### THE TASK
Within the entries below, find every line that has the string "trivlist", then copy it.

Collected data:
☆ ☆ ☆ ☆
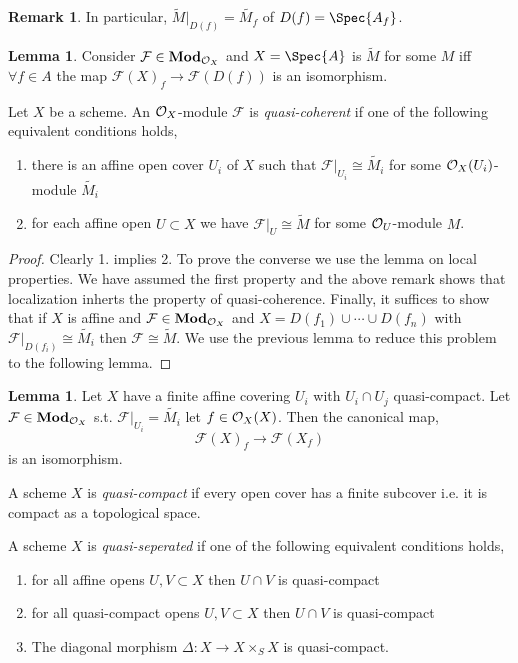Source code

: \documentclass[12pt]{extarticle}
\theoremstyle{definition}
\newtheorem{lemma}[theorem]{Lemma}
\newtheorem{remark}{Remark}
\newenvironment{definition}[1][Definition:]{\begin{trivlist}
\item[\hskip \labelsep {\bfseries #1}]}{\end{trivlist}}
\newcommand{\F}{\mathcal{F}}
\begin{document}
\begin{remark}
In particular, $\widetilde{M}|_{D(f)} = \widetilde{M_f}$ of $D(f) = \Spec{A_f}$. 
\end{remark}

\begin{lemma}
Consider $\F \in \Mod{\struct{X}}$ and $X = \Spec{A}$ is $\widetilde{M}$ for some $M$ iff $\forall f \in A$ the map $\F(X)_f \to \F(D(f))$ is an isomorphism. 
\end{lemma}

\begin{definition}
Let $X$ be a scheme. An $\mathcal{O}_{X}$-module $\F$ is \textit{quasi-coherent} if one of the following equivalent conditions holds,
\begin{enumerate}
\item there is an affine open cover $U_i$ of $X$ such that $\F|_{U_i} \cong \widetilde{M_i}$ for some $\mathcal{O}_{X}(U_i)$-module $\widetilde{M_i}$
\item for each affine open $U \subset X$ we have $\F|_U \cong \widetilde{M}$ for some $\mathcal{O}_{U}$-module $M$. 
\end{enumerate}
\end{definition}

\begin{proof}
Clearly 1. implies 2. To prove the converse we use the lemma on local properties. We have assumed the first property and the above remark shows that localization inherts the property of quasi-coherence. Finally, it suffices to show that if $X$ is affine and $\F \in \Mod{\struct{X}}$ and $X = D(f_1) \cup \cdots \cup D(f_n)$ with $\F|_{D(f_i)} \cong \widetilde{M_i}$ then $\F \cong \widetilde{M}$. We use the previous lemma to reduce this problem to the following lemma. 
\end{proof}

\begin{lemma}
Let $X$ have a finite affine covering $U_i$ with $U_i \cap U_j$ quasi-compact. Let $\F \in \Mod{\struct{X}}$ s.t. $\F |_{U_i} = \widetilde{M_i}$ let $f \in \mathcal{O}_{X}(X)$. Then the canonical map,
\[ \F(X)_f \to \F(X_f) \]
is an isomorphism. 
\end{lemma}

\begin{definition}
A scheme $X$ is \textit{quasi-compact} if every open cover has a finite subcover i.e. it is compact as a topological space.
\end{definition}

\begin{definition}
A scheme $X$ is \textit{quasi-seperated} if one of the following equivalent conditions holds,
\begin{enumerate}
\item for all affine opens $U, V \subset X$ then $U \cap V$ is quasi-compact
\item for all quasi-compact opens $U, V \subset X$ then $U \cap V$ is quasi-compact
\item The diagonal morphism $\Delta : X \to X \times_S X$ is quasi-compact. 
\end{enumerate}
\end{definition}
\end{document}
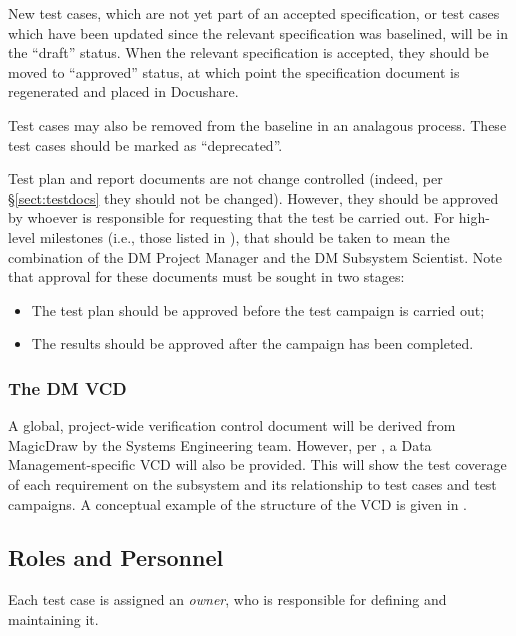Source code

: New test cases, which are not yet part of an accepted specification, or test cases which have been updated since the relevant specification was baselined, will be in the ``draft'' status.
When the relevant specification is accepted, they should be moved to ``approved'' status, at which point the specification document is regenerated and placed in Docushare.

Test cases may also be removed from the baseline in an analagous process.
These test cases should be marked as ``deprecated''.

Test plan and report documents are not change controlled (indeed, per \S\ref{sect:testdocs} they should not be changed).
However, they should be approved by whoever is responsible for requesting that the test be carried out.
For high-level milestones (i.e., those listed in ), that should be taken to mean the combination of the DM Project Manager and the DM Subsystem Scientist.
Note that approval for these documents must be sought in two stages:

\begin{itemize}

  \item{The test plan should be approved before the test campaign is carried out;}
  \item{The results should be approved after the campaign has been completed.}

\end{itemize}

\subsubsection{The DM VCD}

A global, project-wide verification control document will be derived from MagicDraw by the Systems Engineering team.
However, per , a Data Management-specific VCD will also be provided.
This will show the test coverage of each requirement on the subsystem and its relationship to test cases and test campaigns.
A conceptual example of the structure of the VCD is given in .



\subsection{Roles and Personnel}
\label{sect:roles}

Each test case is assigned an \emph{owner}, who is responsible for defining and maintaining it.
☆ ☆ ☆ ☆
### ANSWER SECTION
\newenvironment{definition}[1][Definition:]{\begin{trivlist}
\item[\hskip \labelsep {\bfseries #1}]}{\end{trivlist}}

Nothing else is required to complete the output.